▼
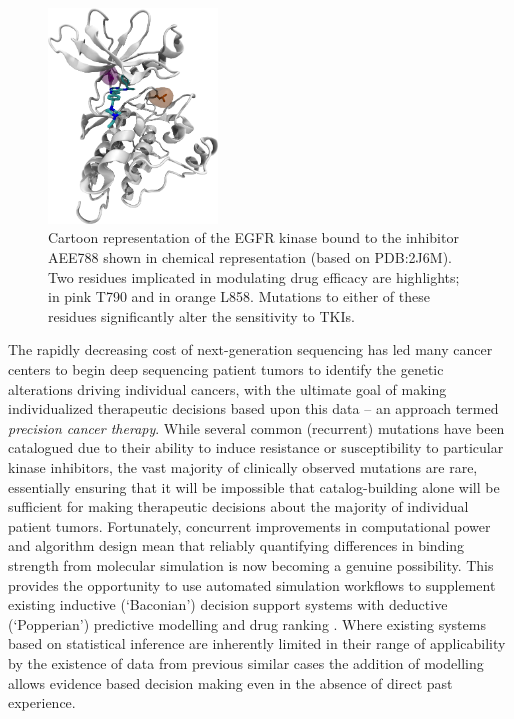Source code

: \begin{figure}[!htbp]
  \centering
  \includegraphics[width=0.4\textwidth]{FIGURES/egfr.png}
  \caption{Cartoon representation of the EGFR kinase bound to the inhibitor AEE788 shown in chemical representation (based on PDB:2J6M). 
  Two residues implicated in modulating drug efficacy are highlights; in pink T790 and in orange L858. 
  Mutations to either of these residues significantly alter the sensitivity to TKIs.
           }\label{fig:egfr}
\end{figure}

The rapidly decreasing cost of next-generation sequencing has led many cancer centers to begin deep sequencing patient tumors to identify the genetic alterations driving individual cancers, with the ultimate goal of making individualized therapeutic decisions based upon this data -- an approach termed \textit{precision cancer therapy}.
While several common (recurrent) mutations have been catalogued due to their ability to induce resistance or susceptibility to particular kinase inhibitors, the vast majority of clinically observed mutations are rare, essentially ensuring that it will be impossible that catalog-building alone will be sufficient for making therapeutic decisions about the majority of individual patient tumors.
Fortunately, concurrent improvements in computational power and algorithm design mean that reliably quantifying differences in binding strength from molecular simulation is now becoming a genuine possibility.
This provides the opportunity to use automated simulation workflows to supplement existing inductive (`Baconian') decision support systems with deductive (`Popperian') predictive modelling and drug ranking \cite{Marias2011, Sloot2009}.
Where existing systems based on statistical inference are inherently limited in their range of applicability by the existence of data from previous similar cases the addition of modelling allows evidence based decision making even in the absence of direct past experience.

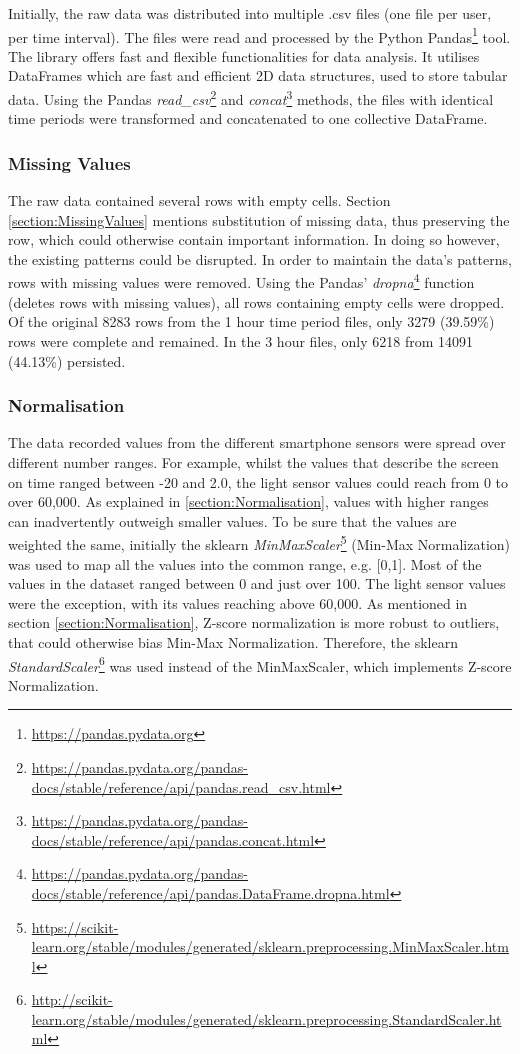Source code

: Initially, the raw data was distributed into multiple .csv files (one file per user, per time interval). The files were read and processed by the Python Pandas\footnote{\url{https://pandas.pydata.org}} tool. The library offers fast and flexible functionalities for data analysis. It utilises DataFrames which are fast and efficient 2D data structures, used to store tabular data. Using the Pandas \textit{read\_csv}\footnote{\url{https://pandas.pydata.org/pandas-docs/stable/reference/api/pandas.read_csv.html}} and \textit{concat}\footnote{\url{https://pandas.pydata.org/pandas-docs/stable/reference/api/pandas.concat.html}} methods, the files with identical time periods were transformed and concatenated to one collective DataFrame. 


\subsubsection{Missing Values}
The raw data contained several rows with empty cells. Section \ref{section:MissingValues} mentions substitution of missing data, thus preserving the row, which could otherwise contain important information. In doing so however, the existing patterns could be disrupted. In order to maintain the data's patterns, rows with missing values were removed. Using the Pandas' \textit{dropna}\footnote{\url{https://pandas.pydata.org/pandas-docs/stable/reference/api/pandas.DataFrame.dropna.html}} function (deletes rows with missing values), all rows containing empty cells were dropped. Of the original 8283 rows from the 1 hour time period files, only 3279 (39.59\%) rows were complete and remained. In the 3 hour files, only 6218 from 14091 (44.13\%) persisted.

\subsubsection{Normalisation}
The data recorded values from the different smartphone sensors were spread over different number ranges. For example, whilst the values that describe the screen on time ranged between -20 and 2.0, the light sensor values could reach from 0 to over 60,000. As explained in \ref{section:Normalisation}, values with higher ranges can inadvertently outweigh smaller values. To be sure that the values are weighted the same, initially the sklearn \textit{MinMaxScaler}\footnote{\url{https://scikit-learn.org/stable/modules/generated/sklearn.preprocessing.MinMaxScaler.html}} (Min-Max Normalization) was used to map all the values into the common range, e.g. [0,1]. Most of the values in the dataset ranged between 0 and just over 100. The light sensor values were the exception, with its values reaching above 60,000. As mentioned in section \ref{section:Normalisation}, Z-score normalization is more robust to outliers, that could otherwise bias Min-Max Normalization. Therefore, the sklearn \textit{StandardScaler}\footnote{\url{http://scikit-learn.org/stable/modules/generated/sklearn.preprocessing.StandardScaler.html}} was used instead of the MinMaxScaler, which implements Z-score Normalization.

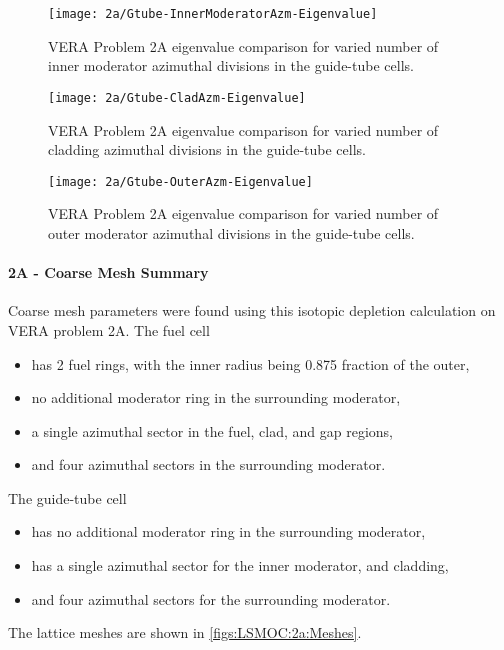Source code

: {{{{{          \begin{figure}
            \centering
            \texttt{[image: 2a/Gtube-InnerModeratorAzm-Eigenvalue]}
            \caption{VERA Problem 2A eigenvalue comparison for varied number of inner moderator azimuthal divisions in the guide-tube cells. \label{fig:LSMOC:2A:Gtube:Inner Moderator Azimuthals:Eigenvalues}}
          \end{figure}
          \begin{figure}
            \centering
            \texttt{[image: 2a/Gtube-CladAzm-Eigenvalue]}
            \caption{VERA Problem 2A eigenvalue comparison for varied number of cladding azimuthal divisions in the guide-tube cells. \label{fig:LSMOC:2A:Gtube:Cladding Azimuthals:Eigenvalues}}
          \end{figure}
          \begin{figure}
            \centering
            \texttt{[image: 2a/Gtube-OuterAzm-Eigenvalue]}
            \caption{VERA Problem 2A eigenvalue comparison for varied number of outer moderator azimuthal divisions in the guide-tube cells. \label{fig:LSMOC:2A:Gtube:Outer Moderator Azimuthals:Eigenvalues}}
          \end{figure}
        }
        \paragraph{2A - Coarse Mesh Summary}{
          Coarse mesh parameters were found using this isotopic depletion calculation on \ac{VERA} problem 2A.
          The fuel cell
          \begin{itemize}
            \item{has 2 fuel rings, with the inner radius being 0.875 fraction of the outer,}
            \item{no additional moderator ring in the surrounding moderator,}
            \item{a single azimuthal sector in the fuel, clad, and gap regions,}
            \item{and four azimuthal sectors in the surrounding moderator.}
          \end{itemize}
          The guide-tube cell
          \begin{itemize}
            \item{has no additional moderator ring in the surrounding moderator,}
            \item{has a single azimuthal sector for the inner moderator, and cladding,}
            \item{and four azimuthal sectors for the surrounding moderator.}
          \end{itemize}
          The lattice meshes are shown in \cref{figs:LSMOC:2a:Meshes}.

}}}}}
▲
● WORK ITEM: Go line by line through the records above and copy each one containing "four".

● RESPONSE BOX:
            \item{and four azimuthal sectors in the surrounding moderator.}
            \item{and four azimuthal sectors for the surrounding moderator.}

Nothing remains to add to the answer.